There are many people who have been able to successfully ‘game’ the self-publishing world to reach a #1 best seller in a given category in a matter of days. I was never in this for the quick wins. My dream is to be the next Margaret Atwood, or the next Stephen King, or, perhaps more appropriately, the first MK Williams. I wanted to take the stories that I had been jotting down and writing and share them with the world in the hopes that they would inspire others, and that yes, maybe one day, I would be one of the well known and respected authors in American Literature.

Getting to that definition of my dream was a long journey. And getting to the publication of my first book to where I am now has been another journey altogether. I feel like I can finally say that I am ready to accept that I can have a dream and that I can profit from that dream without selling out. One key thing to keep in mind is that no matter what your driving motivation is you need to define what success looks like for you. Whether you want to become the  next J.K. Rowling, or just make enough income off of writing to retire, you need to go into this process with a clear vision of what success is so you will know it when you get there.

In my book, passion and profit had to be separate

I spent the first few years of my professional career in a job where I wasn’t happy. I would get home at the end of the day and do what I called “angry-writing.” I would write down these little ideas and think, “this will show them all! I’ll write this book and make $1,000,000 and never have to work again!!” As you can imagine, this work was uninspired. That experience made me shy away from the models out there that solely focus on “this is how to make money by gaming the system.” I want to still feel like I am being authentic and in it for the characters, not the money.

My first two books received zero responses from any literary agents. It was only after my husband had challenged my definition of success that I finally decided to self publish. He asked me if I had to be traditionally published to be successful? If the goal was to be published, why not self-publish?

I was initially against self-publishing after years of anti-independent-author-propaganda (it’s a real thing.) It had brainwashed me into thinking that traditional publishing was the only way to go. After I did the research I realized that traditional publishing is a dying industry and that if I was going to do this, I would do it my way. That meant no middle men.

If you are considering self-publishing, I highly recommend that you do your own research. There are so many different avenues to explore and there really is something for everyone in this new literary eco-system. (I am happy to answer any specific questions for those who are considering self-publishing.)

Here are the choices I made that went against the grain in some cases. I knew going in that a few of these weren’t in line with what some websites were saying to do as a best practice for making lots of money.
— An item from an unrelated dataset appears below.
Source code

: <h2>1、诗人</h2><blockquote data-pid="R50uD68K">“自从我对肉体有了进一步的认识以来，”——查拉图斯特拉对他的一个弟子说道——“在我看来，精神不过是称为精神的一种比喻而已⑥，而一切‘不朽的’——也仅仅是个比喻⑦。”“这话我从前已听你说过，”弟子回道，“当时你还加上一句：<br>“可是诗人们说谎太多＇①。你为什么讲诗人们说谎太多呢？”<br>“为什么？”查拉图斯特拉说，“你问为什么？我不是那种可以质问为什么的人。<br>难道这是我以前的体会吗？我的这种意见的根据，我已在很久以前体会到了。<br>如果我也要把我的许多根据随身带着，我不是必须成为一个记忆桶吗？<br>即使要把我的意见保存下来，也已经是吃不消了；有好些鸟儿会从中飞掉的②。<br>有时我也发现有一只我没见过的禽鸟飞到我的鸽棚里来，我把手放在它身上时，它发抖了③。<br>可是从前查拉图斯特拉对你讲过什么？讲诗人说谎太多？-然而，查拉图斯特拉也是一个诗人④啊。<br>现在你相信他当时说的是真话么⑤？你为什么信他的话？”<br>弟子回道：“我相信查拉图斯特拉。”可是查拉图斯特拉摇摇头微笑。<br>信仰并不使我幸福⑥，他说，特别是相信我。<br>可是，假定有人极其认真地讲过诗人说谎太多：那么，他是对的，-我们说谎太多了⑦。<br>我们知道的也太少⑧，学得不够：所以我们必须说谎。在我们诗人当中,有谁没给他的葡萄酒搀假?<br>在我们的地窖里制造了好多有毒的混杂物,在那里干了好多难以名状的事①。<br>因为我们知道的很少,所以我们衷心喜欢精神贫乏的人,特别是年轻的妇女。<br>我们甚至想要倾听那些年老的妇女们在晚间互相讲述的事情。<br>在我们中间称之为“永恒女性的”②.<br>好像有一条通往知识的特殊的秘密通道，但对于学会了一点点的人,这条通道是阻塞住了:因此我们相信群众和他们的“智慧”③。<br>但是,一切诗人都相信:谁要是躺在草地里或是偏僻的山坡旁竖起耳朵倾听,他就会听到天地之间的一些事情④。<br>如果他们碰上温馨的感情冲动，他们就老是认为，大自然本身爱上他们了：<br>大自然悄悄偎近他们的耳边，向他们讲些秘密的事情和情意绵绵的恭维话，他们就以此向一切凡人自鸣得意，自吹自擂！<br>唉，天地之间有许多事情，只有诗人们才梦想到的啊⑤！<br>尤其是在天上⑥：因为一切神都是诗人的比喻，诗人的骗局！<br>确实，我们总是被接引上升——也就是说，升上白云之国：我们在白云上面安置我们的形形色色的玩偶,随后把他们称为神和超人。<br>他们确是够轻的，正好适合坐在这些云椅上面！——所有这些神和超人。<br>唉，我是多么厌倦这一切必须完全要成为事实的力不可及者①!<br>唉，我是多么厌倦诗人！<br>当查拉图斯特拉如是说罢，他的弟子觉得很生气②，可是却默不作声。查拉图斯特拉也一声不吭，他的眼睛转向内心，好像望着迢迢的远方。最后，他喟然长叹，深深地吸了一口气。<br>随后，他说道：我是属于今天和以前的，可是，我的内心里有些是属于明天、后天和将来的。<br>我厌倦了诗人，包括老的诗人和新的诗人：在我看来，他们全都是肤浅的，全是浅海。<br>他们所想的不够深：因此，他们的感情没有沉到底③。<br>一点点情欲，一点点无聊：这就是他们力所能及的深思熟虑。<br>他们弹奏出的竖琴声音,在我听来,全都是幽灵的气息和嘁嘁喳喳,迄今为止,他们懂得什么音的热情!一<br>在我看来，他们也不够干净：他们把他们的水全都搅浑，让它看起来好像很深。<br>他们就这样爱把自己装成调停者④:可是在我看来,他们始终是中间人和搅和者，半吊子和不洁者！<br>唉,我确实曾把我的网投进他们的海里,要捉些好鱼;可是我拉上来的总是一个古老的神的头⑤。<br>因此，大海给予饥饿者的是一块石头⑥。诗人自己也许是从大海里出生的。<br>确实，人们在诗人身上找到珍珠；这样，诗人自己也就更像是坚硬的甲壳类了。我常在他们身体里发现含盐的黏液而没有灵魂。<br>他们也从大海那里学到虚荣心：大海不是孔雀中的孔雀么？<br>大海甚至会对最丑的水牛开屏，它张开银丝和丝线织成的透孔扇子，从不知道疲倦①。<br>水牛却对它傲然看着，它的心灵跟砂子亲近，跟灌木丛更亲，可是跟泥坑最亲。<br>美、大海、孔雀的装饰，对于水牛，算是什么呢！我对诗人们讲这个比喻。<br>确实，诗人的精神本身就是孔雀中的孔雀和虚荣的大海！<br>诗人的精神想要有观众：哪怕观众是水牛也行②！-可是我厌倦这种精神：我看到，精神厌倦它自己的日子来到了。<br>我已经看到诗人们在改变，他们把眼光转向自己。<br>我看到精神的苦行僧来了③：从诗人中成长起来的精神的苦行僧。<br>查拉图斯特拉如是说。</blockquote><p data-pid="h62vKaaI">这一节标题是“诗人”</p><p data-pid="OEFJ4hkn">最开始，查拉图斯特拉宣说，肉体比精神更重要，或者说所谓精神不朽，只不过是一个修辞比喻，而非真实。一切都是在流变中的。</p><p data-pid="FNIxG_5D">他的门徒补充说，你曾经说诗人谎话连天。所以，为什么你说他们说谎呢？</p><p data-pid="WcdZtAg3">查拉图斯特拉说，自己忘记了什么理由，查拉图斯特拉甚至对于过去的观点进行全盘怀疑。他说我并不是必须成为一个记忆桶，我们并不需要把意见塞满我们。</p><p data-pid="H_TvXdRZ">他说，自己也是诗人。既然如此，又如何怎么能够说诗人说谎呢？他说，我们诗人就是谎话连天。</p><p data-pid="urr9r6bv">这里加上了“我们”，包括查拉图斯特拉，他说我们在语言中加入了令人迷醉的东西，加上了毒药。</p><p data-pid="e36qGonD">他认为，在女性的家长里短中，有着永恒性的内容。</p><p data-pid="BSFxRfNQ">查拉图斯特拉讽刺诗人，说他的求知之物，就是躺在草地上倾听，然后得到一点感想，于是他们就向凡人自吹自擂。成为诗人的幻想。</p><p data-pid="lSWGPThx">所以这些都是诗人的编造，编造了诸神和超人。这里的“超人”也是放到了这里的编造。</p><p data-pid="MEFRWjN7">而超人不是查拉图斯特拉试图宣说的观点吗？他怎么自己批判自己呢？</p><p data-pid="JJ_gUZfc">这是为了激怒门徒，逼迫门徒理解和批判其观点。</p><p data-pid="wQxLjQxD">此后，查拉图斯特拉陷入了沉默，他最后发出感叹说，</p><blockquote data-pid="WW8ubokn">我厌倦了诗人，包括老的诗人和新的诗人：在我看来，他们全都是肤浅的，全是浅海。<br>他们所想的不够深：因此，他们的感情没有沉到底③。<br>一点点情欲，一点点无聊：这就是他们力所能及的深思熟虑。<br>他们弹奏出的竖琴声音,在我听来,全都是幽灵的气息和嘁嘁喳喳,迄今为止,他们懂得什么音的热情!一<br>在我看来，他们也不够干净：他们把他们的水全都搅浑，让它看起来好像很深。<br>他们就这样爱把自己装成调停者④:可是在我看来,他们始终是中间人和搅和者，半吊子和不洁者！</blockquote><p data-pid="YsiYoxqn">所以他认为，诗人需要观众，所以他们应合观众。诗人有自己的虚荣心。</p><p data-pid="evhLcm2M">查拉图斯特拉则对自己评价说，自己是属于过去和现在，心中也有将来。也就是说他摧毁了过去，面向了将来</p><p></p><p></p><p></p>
I also knew that I didn’t want to start out by employing lots of gimmicks and detract from the content of my novel.

Related: MK was on the podcast. Listen to her whole story here

What I did that was right for me on my journey:

Tactic: ebook Only

Reason Why:

  • I wanted to keep the cost of the book low. Being a very frugal person, I haven’t paid for a book in years. I didn’t want to charge someone more than what I would be willing to pay.
  • I also don’t like the idea of people owning so many books that they only ever read once. This caused me some angst over the environmental cost.

How Did That Work Out?

  • My sales to date are 100% digital. Hah! Go figure.
  • Some people have said that they would buy it if it was a “real book” (they meant to say paperback or hardback book). I’m not convinced that they would have actually done this based on their ambivalence in supporting my book in other non-monetary ways (sharing my posts with a friend, recommending it to others, etc.)

Tactic: No Paid Reviews

Reason Why

  • Not only are some of these services outrageously expensive ($200-$700), but they don’t guarantee anything. If they don’t like the book, you will get a bad review. If you get a good review then that may or may not result in enough sales to even pay off the cost of the review.
  • Also, I began to notice that I was devaluing these reviews as I saw them online. If I see a book that advertises what was said in their Kirkus Review, I automatically start to scroll away from that book. I can’t tell if that review is genuine or simply just from a higher priced review package. No, thank you.

How Did That Work Out?

  • I’ve actually been able to generate a good amount of organic reviews. I make a point to ask people who have read the book to leave a review, even if it is just ‘I liked it.’
  • I have participated in one review group where other authors were able to read and leave reviews. The downside is that each author in the group has different genre preferences. My science fiction thriller wouldn’t be appealing to someone who loves to read and write Victorian era detective stories. This was a mostly positive experience, but I’d rather earn my reviews the old fashioned way, which can be painfully slow.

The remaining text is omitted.